Dire quelque chose, c’est dangereux. Toute proposition renvoie à quelqu’un qui parle et s’expose. Toute proposition fait exister celui qui parle. Tout énoncé oblige à sortir en pleine vue des autres. Gênant et même dangereux. Surtout quand on veut s’attaquer à quelqu’un ? Comment attaquer sans s’exposer ?

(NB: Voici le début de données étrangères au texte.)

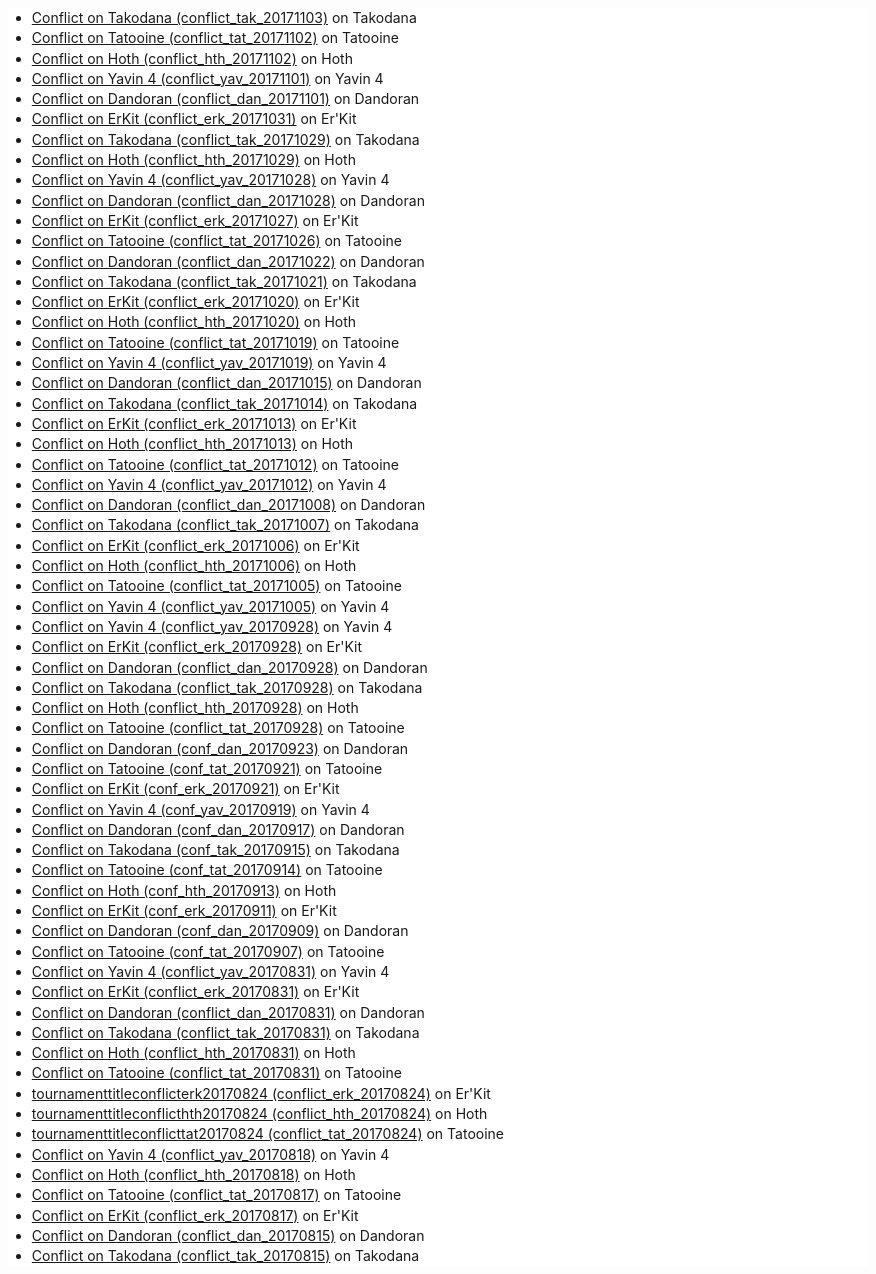   * [Conflict on Takodana (conflict_tak_20171103)](conflict_tak_20171103.html) on Takodana
  * [Conflict on Tatooine (conflict_tat_20171102)](conflict_tat_20171102.html) on Tatooine
  * [Conflict on Hoth (conflict_hth_20171102)](conflict_hth_20171102.html) on Hoth
  * [Conflict on Yavin 4 (conflict_yav_20171101)](conflict_yav_20171101.html) on Yavin 4
  * [Conflict on Dandoran (conflict_dan_20171101)](conflict_dan_20171101.html) on Dandoran
  * [Conflict on ErKit (conflict_erk_20171031)](conflict_erk_20171031.html) on Er'Kit
  * [Conflict on Takodana (conflict_tak_20171029)](conflict_tak_20171029.html) on Takodana
  * [Conflict on Hoth (conflict_hth_20171029)](conflict_hth_20171029.html) on Hoth
  * [Conflict on Yavin 4 (conflict_yav_20171028)](conflict_yav_20171028.html) on Yavin 4
  * [Conflict on Dandoran (conflict_dan_20171028)](conflict_dan_20171028.html) on Dandoran
  * [Conflict on ErKit (conflict_erk_20171027)](conflict_erk_20171027.html) on Er'Kit
  * [Conflict on Tatooine (conflict_tat_20171026)](conflict_tat_20171026.html) on Tatooine
  * [Conflict on Dandoran (conflict_dan_20171022)](conflict_dan_20171022.html) on Dandoran
  * [Conflict on Takodana (conflict_tak_20171021)](conflict_tak_20171021.html) on Takodana
  * [Conflict on ErKit (conflict_erk_20171020)](conflict_erk_20171020.html) on Er'Kit
  * [Conflict on Hoth (conflict_hth_20171020)](conflict_hth_20171020.html) on Hoth
  * [Conflict on Tatooine (conflict_tat_20171019)](conflict_tat_20171019.html) on Tatooine
  * [Conflict on Yavin 4 (conflict_yav_20171019)](conflict_yav_20171019.html) on Yavin 4
  * [Conflict on Dandoran (conflict_dan_20171015)](conflict_dan_20171015.html) on Dandoran
  * [Conflict on Takodana (conflict_tak_20171014)](conflict_tak_20171014.html) on Takodana
  * [Conflict on ErKit (conflict_erk_20171013)](conflict_erk_20171013.html) on Er'Kit
  * [Conflict on Hoth (conflict_hth_20171013)](conflict_hth_20171013.html) on Hoth
  * [Conflict on Tatooine (conflict_tat_20171012)](conflict_tat_20171012.html) on Tatooine
  * [Conflict on Yavin 4 (conflict_yav_20171012)](conflict_yav_20171012.html) on Yavin 4
  * [Conflict on Dandoran (conflict_dan_20171008)](conflict_dan_20171008.html) on Dandoran
  * [Conflict on Takodana (conflict_tak_20171007)](conflict_tak_20171007.html) on Takodana
  * [Conflict on ErKit (conflict_erk_20171006)](conflict_erk_20171006.html) on Er'Kit
  * [Conflict on Hoth (conflict_hth_20171006)](conflict_hth_20171006.html) on Hoth
  * [Conflict on Tatooine (conflict_tat_20171005)](conflict_tat_20171005.html) on Tatooine
  * [Conflict on Yavin 4 (conflict_yav_20171005)](conflict_yav_20171005.html) on Yavin 4
  * [Conflict on Yavin 4 (conflict_yav_20170928)](conflict_yav_20170928.html) on Yavin 4
  * [Conflict on ErKit (conflict_erk_20170928)](conflict_erk_20170928.html) on Er'Kit
  * [Conflict on Dandoran (conflict_dan_20170928)](conflict_dan_20170928.html) on Dandoran
  * [Conflict on Takodana (conflict_tak_20170928)](conflict_tak_20170928.html) on Takodana
  * [Conflict on Hoth (conflict_hth_20170928)](conflict_hth_20170928.html) on Hoth
  * [Conflict on Tatooine (conflict_tat_20170928)](conflict_tat_20170928.html) on Tatooine
  * [Conflict on Dandoran (conf_dan_20170923)](conf_dan_20170923.html) on Dandoran
  * [Conflict on Tatooine (conf_tat_20170921)](conf_tat_20170921.html) on Tatooine
  * [Conflict on ErKit (conf_erk_20170921)](conf_erk_20170921.html) on Er'Kit
  * [Conflict on Yavin 4 (conf_yav_20170919)](conf_yav_20170919.html) on Yavin 4
  * [Conflict on Dandoran (conf_dan_20170917)](conf_dan_20170917.html) on Dandoran
  * [Conflict on Takodana (conf_tak_20170915)](conf_tak_20170915.html) on Takodana
  * [Conflict on Tatooine (conf_tat_20170914)](conf_tat_20170914.html) on Tatooine
  * [Conflict on Hoth (conf_hth_20170913)](conf_hth_20170913.html) on Hoth
  * [Conflict on ErKit (conf_erk_20170911)](conf_erk_20170911.html) on Er'Kit
  * [Conflict on Dandoran (conf_dan_20170909)](conf_dan_20170909.html) on Dandoran
  * [Conflict on Tatooine (conf_tat_20170907)](conf_tat_20170907.html) on Tatooine
  * [Conflict on Yavin 4 (conflict_yav_20170831)](conflict_yav_20170831.html) on Yavin 4
  * [Conflict on ErKit (conflict_erk_20170831)](conflict_erk_20170831.html) on Er'Kit
  * [Conflict on Dandoran (conflict_dan_20170831)](conflict_dan_20170831.html) on Dandoran
  * [Conflict on Takodana (conflict_tak_20170831)](conflict_tak_20170831.html) on Takodana
  * [Conflict on Hoth (conflict_hth_20170831)](conflict_hth_20170831.html) on Hoth
  * [Conflict on Tatooine (conflict_tat_20170831)](conflict_tat_20170831.html) on Tatooine
  * [tournamenttitleconflicterk20170824 (conflict_erk_20170824)](conflict_erk_20170824.html) on Er'Kit
  * [tournamenttitleconflicthth20170824 (conflict_hth_20170824)](conflict_hth_20170824.html) on Hoth
  * [tournamenttitleconflicttat20170824 (conflict_tat_20170824)](conflict_tat_20170824.html) on Tatooine
  * [Conflict on Yavin 4 (conflict_yav_20170818)](conflict_yav_20170818.html) on Yavin 4
  * [Conflict on Hoth (conflict_hth_20170818)](conflict_hth_20170818.html) on Hoth
  * [Conflict on Tatooine (conflict_tat_20170817)](conflict_tat_20170817.html) on Tatooine
  * [Conflict on ErKit (conflict_erk_20170817)](conflict_erk_20170817.html) on Er'Kit
  * [Conflict on Dandoran (conflict_dan_20170815)](conflict_dan_20170815.html) on Dandoran
  * [Conflict on Takodana (conflict_tak_20170815)](conflict_tak_20170815.html) on Takodana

Y aurait-il une façon de parler permettant de ne pas s’exposer ? Pourrions-nous ouvrir la bouche sans jamais énoncer une proposition qui nous distingue des autres ? N’être personne, un homme sans qualités, comme disait l’écrivain Robert Musil, ne serait-ce pas beaucoup mieux ? Pas d’attaque personnelle, la tranquillité devant la TV, des voyages sans souci. Vivons cachés pour vivre heureux, telle était la formule attribuée autrefois aux banquiers genevois. Elle a eu beaucoup de succès. Aujourd’hui, il y a beaucoup d’individus qui vivent cachés et ne disent rien. Ce n’est pas très démocratique puisqu’un démocrate prend courageusement la parole en public, mais passons.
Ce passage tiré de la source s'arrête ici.